Stored entries:
####
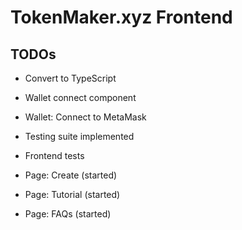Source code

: # TokenMaker.xyz Frontend

## TODOs

- Convert to TypeScript

- Wallet connect component
- Wallet: Connect to MetaMask
- Testing suite implemented
- Frontend tests
- Page: Create (started)
- Page: Tutorial (started)
- Page: FAQs (started)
####
= What the task requires =
Make a copy of each line in the records that has the word "Wallet".

= Result of this task =
- Wallet connect component
- Wallet: Connect to MetaMask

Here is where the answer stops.